Instructions to follow => Leave the pictures out. Transcribe exactly every line from the start of the records through the one containing "This division is".

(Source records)

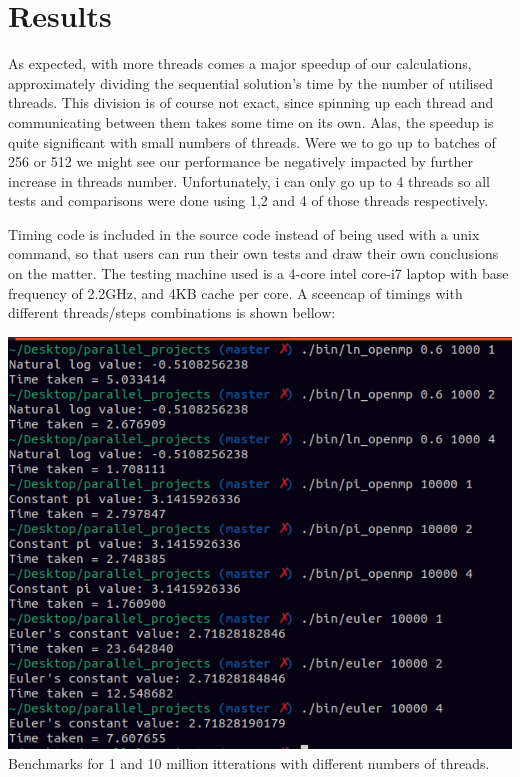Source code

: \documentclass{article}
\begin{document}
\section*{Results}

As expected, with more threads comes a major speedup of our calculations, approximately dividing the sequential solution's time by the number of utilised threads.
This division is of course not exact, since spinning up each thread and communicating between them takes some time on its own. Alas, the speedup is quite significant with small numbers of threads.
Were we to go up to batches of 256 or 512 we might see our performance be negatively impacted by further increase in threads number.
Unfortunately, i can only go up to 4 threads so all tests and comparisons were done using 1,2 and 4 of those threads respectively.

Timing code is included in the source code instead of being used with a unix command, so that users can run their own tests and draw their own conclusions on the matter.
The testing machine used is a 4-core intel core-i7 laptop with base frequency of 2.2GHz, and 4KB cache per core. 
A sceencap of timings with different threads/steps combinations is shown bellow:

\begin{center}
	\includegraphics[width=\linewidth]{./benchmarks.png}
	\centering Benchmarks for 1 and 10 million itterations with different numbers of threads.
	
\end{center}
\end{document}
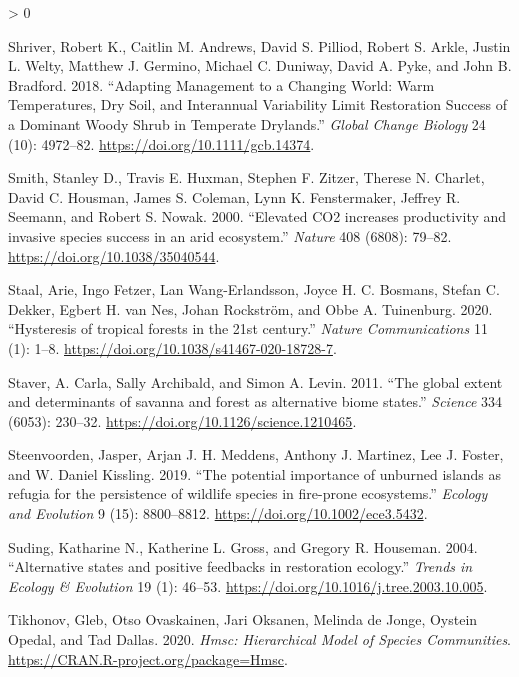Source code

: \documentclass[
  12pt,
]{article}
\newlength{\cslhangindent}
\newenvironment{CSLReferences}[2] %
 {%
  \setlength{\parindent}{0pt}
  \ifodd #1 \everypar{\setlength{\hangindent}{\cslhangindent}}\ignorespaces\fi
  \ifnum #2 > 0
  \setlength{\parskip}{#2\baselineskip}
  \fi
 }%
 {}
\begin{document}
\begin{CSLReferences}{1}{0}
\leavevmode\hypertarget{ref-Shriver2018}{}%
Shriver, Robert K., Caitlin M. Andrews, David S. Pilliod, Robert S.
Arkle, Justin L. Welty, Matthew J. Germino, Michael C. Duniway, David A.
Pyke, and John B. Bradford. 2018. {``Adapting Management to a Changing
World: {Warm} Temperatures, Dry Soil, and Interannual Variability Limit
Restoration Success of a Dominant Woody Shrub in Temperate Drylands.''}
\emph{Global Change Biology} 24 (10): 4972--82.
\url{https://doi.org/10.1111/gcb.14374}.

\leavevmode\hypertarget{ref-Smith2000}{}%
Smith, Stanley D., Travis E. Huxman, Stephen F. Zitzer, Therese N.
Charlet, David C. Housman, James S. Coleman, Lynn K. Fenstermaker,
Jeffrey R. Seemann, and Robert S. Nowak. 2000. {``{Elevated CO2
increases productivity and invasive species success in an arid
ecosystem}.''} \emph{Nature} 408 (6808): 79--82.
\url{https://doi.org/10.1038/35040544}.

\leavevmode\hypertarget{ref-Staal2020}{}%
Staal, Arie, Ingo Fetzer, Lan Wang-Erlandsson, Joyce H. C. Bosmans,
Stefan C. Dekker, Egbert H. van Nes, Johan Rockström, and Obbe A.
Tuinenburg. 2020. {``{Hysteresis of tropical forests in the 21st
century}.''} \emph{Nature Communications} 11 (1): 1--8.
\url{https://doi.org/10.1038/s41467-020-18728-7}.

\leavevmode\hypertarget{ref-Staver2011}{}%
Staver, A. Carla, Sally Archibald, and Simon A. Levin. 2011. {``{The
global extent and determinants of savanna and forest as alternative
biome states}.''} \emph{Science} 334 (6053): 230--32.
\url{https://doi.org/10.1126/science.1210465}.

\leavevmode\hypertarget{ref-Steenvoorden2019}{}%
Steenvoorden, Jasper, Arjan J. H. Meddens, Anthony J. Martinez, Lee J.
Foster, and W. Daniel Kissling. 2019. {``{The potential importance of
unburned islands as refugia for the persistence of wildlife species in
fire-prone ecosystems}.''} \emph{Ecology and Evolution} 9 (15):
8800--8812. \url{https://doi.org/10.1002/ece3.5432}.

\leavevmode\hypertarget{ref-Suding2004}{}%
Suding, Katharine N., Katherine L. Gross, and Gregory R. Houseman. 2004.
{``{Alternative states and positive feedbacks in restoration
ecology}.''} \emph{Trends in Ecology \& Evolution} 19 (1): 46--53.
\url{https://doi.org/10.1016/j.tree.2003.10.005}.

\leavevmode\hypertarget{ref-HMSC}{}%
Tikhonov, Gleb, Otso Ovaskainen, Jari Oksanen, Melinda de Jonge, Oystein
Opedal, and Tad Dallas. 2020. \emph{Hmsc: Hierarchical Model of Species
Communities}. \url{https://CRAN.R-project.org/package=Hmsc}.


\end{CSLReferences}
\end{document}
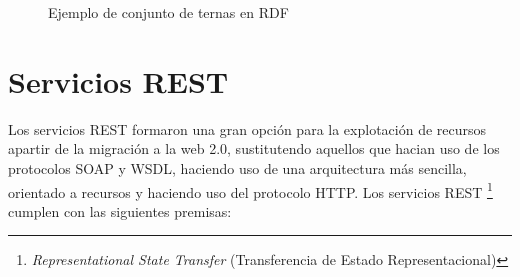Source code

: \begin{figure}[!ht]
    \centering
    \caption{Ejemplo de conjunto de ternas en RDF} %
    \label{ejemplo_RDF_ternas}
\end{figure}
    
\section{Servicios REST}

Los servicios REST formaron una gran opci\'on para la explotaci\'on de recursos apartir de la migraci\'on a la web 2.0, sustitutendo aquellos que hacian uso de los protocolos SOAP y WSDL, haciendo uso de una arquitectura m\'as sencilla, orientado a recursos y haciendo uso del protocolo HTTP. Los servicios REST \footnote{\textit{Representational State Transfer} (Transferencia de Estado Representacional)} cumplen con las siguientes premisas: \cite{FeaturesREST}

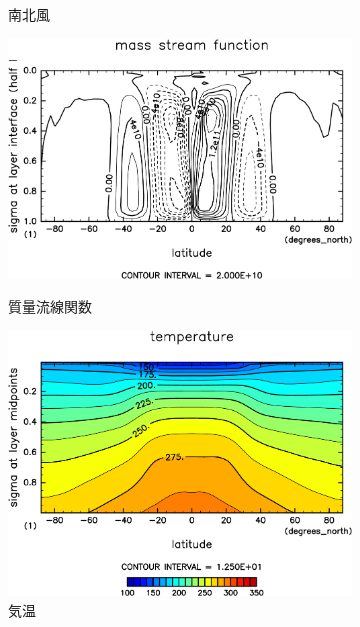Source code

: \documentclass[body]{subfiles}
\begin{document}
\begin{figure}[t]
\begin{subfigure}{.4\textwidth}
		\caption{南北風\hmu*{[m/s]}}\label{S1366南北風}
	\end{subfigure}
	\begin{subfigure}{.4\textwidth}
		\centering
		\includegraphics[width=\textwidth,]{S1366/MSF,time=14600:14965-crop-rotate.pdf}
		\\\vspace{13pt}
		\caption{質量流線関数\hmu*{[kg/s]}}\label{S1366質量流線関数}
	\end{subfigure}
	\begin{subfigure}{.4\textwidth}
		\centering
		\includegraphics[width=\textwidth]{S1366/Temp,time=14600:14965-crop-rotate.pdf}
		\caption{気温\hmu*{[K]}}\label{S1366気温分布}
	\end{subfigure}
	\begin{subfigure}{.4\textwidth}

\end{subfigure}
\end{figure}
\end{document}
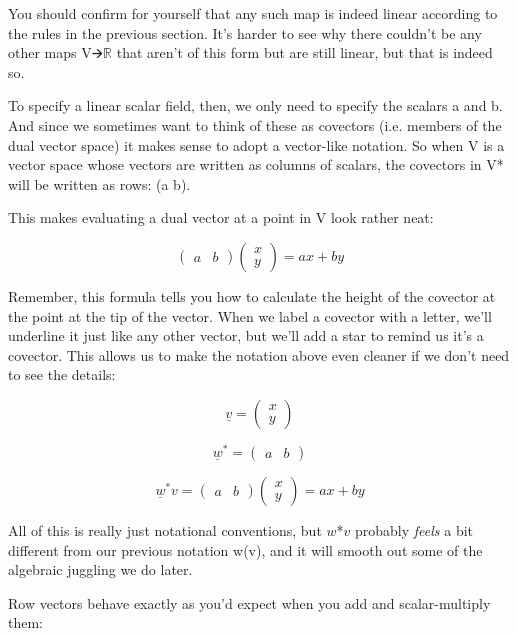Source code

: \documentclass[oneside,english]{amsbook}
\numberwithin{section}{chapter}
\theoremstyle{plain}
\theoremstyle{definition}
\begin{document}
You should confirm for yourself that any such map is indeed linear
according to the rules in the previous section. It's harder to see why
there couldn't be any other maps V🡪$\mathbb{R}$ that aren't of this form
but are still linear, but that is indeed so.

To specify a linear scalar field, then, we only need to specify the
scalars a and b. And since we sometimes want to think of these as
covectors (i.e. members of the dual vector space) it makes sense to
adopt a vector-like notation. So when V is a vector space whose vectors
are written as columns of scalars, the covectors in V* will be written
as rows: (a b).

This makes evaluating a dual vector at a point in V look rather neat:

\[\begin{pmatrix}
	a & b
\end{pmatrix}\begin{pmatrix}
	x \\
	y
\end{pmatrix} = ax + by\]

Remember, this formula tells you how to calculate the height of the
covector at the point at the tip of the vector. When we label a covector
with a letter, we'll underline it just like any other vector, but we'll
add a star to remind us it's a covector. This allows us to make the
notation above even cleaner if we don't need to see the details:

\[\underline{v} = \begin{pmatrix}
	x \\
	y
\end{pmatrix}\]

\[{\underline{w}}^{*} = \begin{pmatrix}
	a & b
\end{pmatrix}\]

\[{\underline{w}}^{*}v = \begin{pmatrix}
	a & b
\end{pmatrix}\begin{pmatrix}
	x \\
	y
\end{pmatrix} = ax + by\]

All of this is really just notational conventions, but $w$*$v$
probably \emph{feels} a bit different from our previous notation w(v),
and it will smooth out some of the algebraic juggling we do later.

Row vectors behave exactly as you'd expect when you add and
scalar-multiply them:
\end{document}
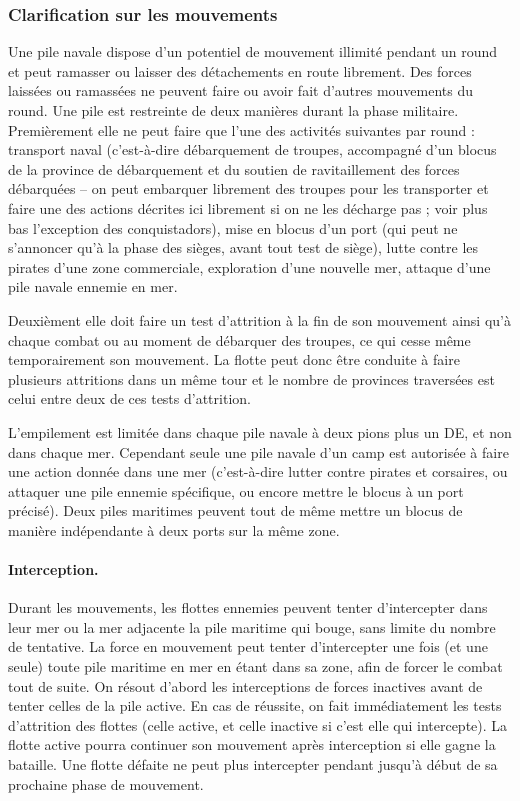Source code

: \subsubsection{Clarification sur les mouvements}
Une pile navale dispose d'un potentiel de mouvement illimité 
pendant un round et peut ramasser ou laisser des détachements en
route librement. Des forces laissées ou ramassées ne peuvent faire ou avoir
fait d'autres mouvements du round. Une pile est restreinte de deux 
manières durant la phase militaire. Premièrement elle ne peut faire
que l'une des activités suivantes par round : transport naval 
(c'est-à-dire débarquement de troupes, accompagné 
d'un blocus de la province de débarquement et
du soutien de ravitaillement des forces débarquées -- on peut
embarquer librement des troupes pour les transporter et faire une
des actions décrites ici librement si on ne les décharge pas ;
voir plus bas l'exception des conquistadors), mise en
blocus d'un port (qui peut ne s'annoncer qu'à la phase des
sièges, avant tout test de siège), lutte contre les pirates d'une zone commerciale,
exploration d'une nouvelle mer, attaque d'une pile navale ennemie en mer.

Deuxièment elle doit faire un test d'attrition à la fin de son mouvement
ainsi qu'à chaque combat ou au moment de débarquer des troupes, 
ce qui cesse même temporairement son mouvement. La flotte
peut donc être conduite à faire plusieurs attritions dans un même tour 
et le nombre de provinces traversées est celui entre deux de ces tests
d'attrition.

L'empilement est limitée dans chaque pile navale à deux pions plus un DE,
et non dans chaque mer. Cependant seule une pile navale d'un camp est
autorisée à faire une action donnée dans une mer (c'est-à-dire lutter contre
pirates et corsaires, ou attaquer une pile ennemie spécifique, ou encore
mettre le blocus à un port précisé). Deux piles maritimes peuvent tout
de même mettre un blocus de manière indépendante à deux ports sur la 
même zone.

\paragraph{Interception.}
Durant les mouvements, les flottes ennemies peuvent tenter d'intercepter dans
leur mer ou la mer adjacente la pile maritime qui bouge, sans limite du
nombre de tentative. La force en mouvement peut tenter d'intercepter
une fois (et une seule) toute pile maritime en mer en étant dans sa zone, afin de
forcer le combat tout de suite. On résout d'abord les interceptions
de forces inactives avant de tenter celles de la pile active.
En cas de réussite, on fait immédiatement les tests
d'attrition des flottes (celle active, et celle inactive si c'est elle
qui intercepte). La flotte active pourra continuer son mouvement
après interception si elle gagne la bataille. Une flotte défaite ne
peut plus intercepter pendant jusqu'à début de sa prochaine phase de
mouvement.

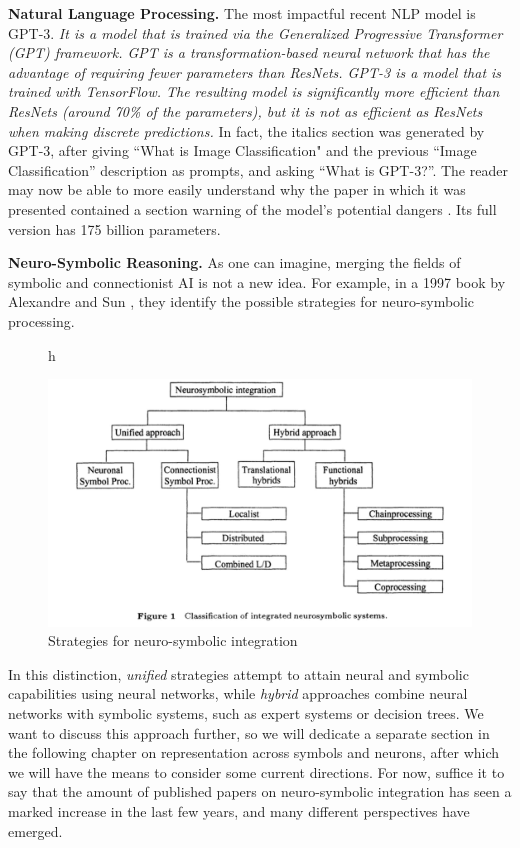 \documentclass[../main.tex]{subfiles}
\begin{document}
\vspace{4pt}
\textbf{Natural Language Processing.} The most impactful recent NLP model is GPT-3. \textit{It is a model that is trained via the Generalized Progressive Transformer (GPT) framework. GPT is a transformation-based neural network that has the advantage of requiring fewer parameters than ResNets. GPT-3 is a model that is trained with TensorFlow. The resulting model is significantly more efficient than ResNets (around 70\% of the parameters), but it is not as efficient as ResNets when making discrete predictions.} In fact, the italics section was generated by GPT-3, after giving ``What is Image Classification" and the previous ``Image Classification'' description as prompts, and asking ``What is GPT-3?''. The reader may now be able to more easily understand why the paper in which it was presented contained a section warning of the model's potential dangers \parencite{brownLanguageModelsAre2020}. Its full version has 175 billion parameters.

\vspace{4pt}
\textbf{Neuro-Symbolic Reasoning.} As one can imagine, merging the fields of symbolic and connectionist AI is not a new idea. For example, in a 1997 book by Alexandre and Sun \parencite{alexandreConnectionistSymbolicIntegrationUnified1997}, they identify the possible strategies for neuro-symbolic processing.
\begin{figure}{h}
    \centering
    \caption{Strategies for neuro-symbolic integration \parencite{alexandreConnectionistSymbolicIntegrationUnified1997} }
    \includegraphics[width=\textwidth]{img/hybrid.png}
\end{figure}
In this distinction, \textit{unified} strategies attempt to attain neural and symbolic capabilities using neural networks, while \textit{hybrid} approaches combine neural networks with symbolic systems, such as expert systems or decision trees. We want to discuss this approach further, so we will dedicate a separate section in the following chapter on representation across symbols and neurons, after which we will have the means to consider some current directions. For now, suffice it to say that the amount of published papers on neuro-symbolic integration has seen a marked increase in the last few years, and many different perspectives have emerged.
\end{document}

Result for this exercise =>
Source code

: \documentclass{article}
\begin{document}
\section*{Results}

As expected, with more threads comes a major speedup of our calculations, approximately dividing the sequential solution's time by the number of utilised threads.
This division is of course not exact, since spinning up each thread and communicating between them takes some time on its own. Alas, the speedup is quite significant with small numbers of threads.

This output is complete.